§ **Your goal**
Starting from the line containing "をキーとする Iterator を取得することができる", write out the rest of the entries exactly, through the final line, including nothing else.

START Recorded information

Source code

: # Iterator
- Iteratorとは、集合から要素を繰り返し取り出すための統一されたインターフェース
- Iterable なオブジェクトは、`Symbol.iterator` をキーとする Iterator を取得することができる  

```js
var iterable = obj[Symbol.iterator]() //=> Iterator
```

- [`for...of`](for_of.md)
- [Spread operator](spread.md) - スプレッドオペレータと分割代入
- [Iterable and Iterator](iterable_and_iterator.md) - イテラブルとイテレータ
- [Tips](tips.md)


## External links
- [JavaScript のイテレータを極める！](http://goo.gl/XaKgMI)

END Recorded information

§ **Answer area**
- Iterable なオブジェクトは、`Symbol.iterator` をキーとする Iterator を取得することができる  

```js
var iterable = obj[Symbol.iterator]() //=> Iterator
```

- [`for...of`](for_of.md)
- [Spread operator](spread.md) - スプレッドオペレータと分割代入
- [Iterable and Iterator](iterable_and_iterator.md) - イテラブルとイテレータ
- [Tips](tips.md)


## External links
- [JavaScript のイテレータを極める！](http://goo.gl/XaKgMI)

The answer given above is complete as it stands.